Otoritas setempat menyebut demonstrasi atas kematian George Floyd di Minneapolis kini telah terbagi ke dalam dua kelompok. Kelompok pertama menuntut menuntut keadilan atas kematian Floyd. Sedangkan kelompok kedua, aksi yang membuat kekacauan dan melakukan penjarahan.
Dikabarkan, unjuk rasa di Gedung Putih, Washington DC, Amerika Serikat (AS) pada Jumat (29/5) malam, memaksa Presiden Donald Trump dibawa ke bunker bawah tanah selama beberapa saat.
Dilansir CNN, Senin (1/6/2020), seorang pejabat Gedung Putih yang enggan disebut namanya dan seorang sumber penegak hukum AS menyebut Trump sempat dibawa ke bunker bawah tanah selama kurang dari satu jam.

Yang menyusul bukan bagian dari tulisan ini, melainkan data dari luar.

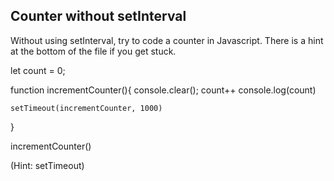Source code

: ## Counter without setInterval

Without using setInterval, try to code a counter in Javascript. There is a hint at the bottom of the file if you get stuck.

let count  = 0;

function incrementCounter(){
    console.clear();
    count++
    console.log(count)

    setTimeout(incrementCounter, 1000)
}


incrementCounter()





































































(Hint: setTimeout)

Unjuk rasa ini tak berhenti diwilayah Minneapolis. Sejumlah wilayah AS seperti Los Angeles, Kentucky, Atlanta, Denver dan Oakland pun telah bergejolak dengan aksi masa yang sama. Akibatnya, pemerintah setempat memberlakukan jam malam sebagai upaya untuk mengegendalikan aksi tersebut.
Unjuk rasa atas kematian George Floyd, tak berhenti di dalam negeri, Amerika Serikat. Unjuk rasa ini dikabarkan telah menyebar ke dunia internasional. Inggris dan Jerman, adalah negara yang warganya telah menggelar aksi serupa.
Dikabarkan, Ratusan orang di London dan Berlin telah menggelar aksi solidaritas terhadap publik AS yang tengah menggelar aksi protes besar-besaran di puluhan kota di negara Paman Sam.
Dilansir Reuters, Senin (1/6/2020), para demonstran yang berkumpul di Alun-alun Tafalgar pada Minggu (31/5) waktu setempat melakukan aksi berlutut bersama-sama, sambil meneriakkan ‘Tidak ada keadilan, tidak ada perdamaian’.
Gelombang ujuk rasa yang terus melebar di Amerika Serikat ini digelar untuk menuntut kesetaraan manusia tanpa emmandang ras, suku, ataupun agama. Kematian Floyd terbukti menjadi fenomena gunung es tentang rasialisme yang telah memakan korban jiwa.
Terkini, mantan ibu negara AS, Michelle Obama pun angkat bicara. Melalui akun Instagram pribadinya, @MichelleObama, istri dari mantan presiden Amerika Barack Obama merilis pernyataan tentang pentingnya introspeksi diri dan menghapus rasisme setelah pembunuhan George Floyd.
“Seperti banyak dari Anda, saya sedih dengan tragedi baru-baru ini,” tukas istri Presiden ke-44 AS Barack Obama dalam akun media sosial pribadinya.
“Dan, saya lelah oleh patah hati yang sepertinya tidak pernah berhenti,” lanjutnya.
Dalam tulisannya, selain Floyd, Michelle juga menyebut nama Breonna Talyor, dan Ahmaud Arbery. “Sebelum itu adalah Eric, Sandra, dan Michael. Itu terus berjalan, terus, dan terus,’ katanya.
“Itu hanya terus berlangsung, dan terus, dan terus. Ras dan rasialisme adalah kenyataan bahwa begitu banyak dari kita tumbuh belajar untuk hanya berurusan dengannya. Tapi, jika kita pernah berharap untuk melewatinya, itu tidak bisa hanya pada orang-orang dengan warna untuk menghadapinya, “tulisnya.
“Ini terserah kita semua – hitam, putih, semua orang – tidak peduli sebaik apa pun maksud kita, untuk melakukan kejujuran, dan ketidaknyamanan untuk menghilangkannya,” sambung Michelle dalam postingan yang ia buat pada Jumat lalu.